Homers, including Andujar’s, which made history, weren’t the only types of hits that were en vogue in the Yankees’ 14-1 win over the Minnesota Twins, a team they have owned recently at Yankee Stadium. Singles were, too.

Perhaps no one-base hit Monday was as memorable as the eighth-inning liner up the middle that gave 21-year-old Gleyber Torres his first major league hit. Just one day before, the No. 9 hitter made his big league debut.

“[This] was a great night,” manager Aaron Boone said, “up and down.”

Offense was supposed to be one of the areas in which the club had success this season. Now that spring appears to have finally come to the Big Apple, the runs and scorching blasts are arriving in New York, too.

So are the wins.

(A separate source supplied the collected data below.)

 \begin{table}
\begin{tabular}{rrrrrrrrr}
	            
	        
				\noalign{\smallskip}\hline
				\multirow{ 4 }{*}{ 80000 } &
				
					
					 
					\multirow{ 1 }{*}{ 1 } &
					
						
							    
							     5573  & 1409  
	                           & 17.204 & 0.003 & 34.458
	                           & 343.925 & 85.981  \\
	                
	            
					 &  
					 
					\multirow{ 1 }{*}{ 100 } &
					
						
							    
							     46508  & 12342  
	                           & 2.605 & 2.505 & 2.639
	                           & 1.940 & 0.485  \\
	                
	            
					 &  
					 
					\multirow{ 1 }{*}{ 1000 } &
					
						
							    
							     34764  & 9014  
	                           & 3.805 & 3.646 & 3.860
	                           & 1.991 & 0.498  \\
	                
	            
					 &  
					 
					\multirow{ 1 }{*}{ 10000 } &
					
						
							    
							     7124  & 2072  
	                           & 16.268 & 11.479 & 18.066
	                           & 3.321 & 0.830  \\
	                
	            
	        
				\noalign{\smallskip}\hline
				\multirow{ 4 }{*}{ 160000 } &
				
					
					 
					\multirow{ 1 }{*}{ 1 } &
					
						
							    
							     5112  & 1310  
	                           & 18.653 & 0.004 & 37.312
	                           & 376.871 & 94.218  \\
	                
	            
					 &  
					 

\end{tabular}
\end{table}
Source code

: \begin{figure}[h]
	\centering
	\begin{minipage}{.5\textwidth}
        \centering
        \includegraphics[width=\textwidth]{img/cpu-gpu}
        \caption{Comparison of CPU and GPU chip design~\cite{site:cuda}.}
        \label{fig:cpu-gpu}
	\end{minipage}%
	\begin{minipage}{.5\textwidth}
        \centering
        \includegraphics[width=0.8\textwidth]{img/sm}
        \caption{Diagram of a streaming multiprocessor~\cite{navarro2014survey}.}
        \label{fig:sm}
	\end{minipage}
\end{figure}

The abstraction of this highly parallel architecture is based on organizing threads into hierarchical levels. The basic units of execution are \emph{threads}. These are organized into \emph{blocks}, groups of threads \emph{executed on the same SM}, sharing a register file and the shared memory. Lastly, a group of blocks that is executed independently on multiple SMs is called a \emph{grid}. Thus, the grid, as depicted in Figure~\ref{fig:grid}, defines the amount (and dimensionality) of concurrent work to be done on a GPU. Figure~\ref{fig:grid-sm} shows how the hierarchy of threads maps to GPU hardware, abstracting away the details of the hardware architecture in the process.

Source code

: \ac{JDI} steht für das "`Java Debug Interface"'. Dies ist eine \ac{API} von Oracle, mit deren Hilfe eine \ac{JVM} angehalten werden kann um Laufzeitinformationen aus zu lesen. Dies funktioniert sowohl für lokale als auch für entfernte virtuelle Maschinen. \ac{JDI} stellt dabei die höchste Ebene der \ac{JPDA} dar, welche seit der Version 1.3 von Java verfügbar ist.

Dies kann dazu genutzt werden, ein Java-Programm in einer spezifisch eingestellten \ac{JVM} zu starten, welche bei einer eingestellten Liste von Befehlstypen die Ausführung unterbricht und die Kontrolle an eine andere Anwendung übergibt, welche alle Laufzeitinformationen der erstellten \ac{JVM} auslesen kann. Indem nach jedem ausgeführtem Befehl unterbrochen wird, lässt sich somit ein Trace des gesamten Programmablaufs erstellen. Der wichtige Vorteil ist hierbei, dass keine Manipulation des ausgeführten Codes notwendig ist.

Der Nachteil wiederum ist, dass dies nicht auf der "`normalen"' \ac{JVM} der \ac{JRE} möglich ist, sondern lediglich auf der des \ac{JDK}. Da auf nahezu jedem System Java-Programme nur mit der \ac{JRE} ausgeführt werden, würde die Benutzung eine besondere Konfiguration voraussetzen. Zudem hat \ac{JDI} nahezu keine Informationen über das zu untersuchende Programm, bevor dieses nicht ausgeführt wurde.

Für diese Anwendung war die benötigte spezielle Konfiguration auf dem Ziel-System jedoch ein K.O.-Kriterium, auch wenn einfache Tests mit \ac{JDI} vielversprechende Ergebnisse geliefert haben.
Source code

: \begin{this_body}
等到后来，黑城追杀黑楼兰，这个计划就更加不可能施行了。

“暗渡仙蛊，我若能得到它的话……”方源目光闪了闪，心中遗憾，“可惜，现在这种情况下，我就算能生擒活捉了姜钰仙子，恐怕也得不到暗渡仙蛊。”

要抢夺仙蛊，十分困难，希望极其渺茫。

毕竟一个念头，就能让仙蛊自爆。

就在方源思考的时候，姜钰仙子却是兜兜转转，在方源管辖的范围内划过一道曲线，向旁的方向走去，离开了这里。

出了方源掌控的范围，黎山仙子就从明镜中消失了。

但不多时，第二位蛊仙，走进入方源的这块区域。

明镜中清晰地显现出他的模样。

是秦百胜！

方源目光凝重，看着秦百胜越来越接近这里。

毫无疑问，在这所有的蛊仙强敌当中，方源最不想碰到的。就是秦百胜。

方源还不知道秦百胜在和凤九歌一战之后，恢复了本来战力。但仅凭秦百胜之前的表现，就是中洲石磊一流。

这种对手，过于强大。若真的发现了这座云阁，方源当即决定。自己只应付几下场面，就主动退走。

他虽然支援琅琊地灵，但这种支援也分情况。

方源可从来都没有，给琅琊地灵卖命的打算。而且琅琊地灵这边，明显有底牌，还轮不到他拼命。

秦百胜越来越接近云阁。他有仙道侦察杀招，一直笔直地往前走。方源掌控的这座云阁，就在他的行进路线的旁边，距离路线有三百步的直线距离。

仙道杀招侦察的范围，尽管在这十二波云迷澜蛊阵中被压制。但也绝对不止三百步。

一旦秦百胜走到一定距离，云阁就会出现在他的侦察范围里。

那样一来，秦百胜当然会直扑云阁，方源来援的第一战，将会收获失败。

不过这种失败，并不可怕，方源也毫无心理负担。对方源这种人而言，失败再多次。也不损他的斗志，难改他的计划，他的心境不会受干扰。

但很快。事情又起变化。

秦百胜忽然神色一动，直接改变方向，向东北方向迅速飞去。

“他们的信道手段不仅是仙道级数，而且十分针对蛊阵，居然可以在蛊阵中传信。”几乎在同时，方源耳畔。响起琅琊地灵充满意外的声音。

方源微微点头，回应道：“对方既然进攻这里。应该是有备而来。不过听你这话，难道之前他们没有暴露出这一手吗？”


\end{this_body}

The Yankees have won three straight games for the first time this season, and they are winners of six of their past eight.

“I think weather has something to do with it,” Gregorius said, referencing the chilly temperatures that had been following the Yankees all season.

Entering play on Thursday, the Yankees had played 12 outdoor games that had an average first-pitch temperature of 47 degrees. The coldest of the bunch was a game that began with a 38-degree air temperature. Seven of the 18 games they were scheduled to have played by that point had also been impacted by inclement weather, whether delays or postponements.

The past three days, temperatures in New York have climbed to an average 58 degrees by first pitch.

“It’s getting warmer. We’re getting warmer, too,” Gregorius said. “It’s getting hot, and everybody’s doing what they’re supposed to do.”

During Monday’s action-packed game, one of the more promising young stars on a Yankees team chock-full of them joined some elite franchise company. Andujar, New York’s current third baseman who has been filling in for injured starter Brandon Drury, became only the third player in Yankees history to collect extra-base hits in seven consecutive games before turning 24, according to the Elias Sports Bureau.

The other two? They went by the nicknames “The Mick” and “Joltin’ Joe.” Move over, Mickey Mantle and Joe DiMaggio. Make room for “El Papa.”

“For my name to be in the same sentence as those guys, it means a lot,” Andujar said through an interpreter. “Now I just want to keep doing the same thing, keep hitting.”

Andujar, who celebrated his 23rd birthday last month, wasted little time in placing his name in the Yankees’ record book alongside the two Hall of Famers. On the first pitch he saw from Twins starter Jake Odorizzi, he launched a 373-foot home run deep into Yankee Stadium’s left-field bleachers.

The homer led off the second inning and extended an already wide Yankees lead.

“He’s a really gifted hitter. And he’s gotten comfortable, and now we’re seeing what a gifted hitter can do,” Boone said. “We’ve seen it over the last few days with some good sliders that he’s handled. … kind of pitchers’ pitches, almost, and he’s handling them because he’s able to keep that bat in the hitting zone for so long. It’s one of the things why we think he has a chance to be such a good hitter.”

DiMaggio’s pre-24, seven-game, extra-base hit streak came in June 1937. Mantle’s happened in May 1955.

Andujar went on to double, giving him 12 extra-base hits in seven games.

In addition to the young third baseman’s solid night, the Yankees received production from Stanton, who went 4-for-4 with a walk en route to his first four-hit game in pinstripes. His fifth-inning home run brought the more than 39,000 in attendance to their feet in roaring approval, something he hadn’t heard much of in home games so far this season.

The Stanton plate appearance that impressed Boone the most was the one that didn’t end with the slugger immediately rounding the bases.

After going down 0-2 with two outs in the first inning, Stanton worked a walk. One batter later, Stanton scored, and two more runs were plated by the end of the inning.

“Good night for him and hopefully something that just continues to build a little momentum for him toward being the guy that we know that he is,” Boone said.

A similar rally was started in the eighth inning when Torres led off, punching his first career hit into center field. After failing to reach base in his first seven career at-bats, Torres’ single kicked off a six-run charge as the Yankees added to the blowout victory late. The ball was tossed off the field instantly.

“[I’ll] save it and show all my family,” Torres said.

The Yankees’ dugout was giddy as the young infielder gave a subtle fist pump as he ran up the first-base line.

“You never want somebody to have 20 at-bats or something without getting their first hit, so it was awesome,” outfielder Aaron Hicks said.